== EXCERPTED DATA

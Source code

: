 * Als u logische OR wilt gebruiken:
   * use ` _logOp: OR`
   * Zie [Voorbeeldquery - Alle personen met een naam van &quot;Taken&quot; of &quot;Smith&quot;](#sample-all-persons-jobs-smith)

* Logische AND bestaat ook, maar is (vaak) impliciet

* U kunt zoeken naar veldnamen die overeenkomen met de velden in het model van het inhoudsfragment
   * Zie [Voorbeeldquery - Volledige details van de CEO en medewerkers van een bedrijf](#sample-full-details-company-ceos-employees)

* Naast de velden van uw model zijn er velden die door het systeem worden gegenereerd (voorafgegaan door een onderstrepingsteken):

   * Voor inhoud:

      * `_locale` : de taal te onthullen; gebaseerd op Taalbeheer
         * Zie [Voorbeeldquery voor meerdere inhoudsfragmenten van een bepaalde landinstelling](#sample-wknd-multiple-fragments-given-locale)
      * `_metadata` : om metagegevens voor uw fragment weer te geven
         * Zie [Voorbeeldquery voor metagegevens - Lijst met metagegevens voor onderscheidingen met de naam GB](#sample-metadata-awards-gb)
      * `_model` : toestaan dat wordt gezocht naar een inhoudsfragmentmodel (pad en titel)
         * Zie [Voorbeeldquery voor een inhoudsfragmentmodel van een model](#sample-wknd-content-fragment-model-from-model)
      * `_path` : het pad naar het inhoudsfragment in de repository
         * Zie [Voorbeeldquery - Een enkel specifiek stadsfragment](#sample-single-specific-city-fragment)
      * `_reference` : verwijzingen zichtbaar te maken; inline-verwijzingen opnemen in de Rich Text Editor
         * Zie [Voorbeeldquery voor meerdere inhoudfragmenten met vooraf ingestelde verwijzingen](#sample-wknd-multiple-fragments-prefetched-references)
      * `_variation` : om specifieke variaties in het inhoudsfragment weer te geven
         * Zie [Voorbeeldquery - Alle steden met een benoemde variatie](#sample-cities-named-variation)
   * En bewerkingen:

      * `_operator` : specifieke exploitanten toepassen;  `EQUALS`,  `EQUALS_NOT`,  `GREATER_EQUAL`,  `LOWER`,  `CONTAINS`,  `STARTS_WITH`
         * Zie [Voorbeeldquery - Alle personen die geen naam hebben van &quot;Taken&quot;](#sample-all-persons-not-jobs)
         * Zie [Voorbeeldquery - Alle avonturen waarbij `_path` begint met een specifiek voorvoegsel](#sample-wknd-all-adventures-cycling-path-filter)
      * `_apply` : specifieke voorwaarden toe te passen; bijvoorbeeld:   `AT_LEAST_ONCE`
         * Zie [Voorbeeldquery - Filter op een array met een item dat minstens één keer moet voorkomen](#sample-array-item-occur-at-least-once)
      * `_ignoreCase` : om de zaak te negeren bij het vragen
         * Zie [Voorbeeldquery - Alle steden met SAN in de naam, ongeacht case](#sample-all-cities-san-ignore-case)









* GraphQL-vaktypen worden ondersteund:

====

#### TASK DETAILS:
How many of the lines above contain "meerdere"? Give the number by itself.

#### OUTPUT OF THE TASK:
2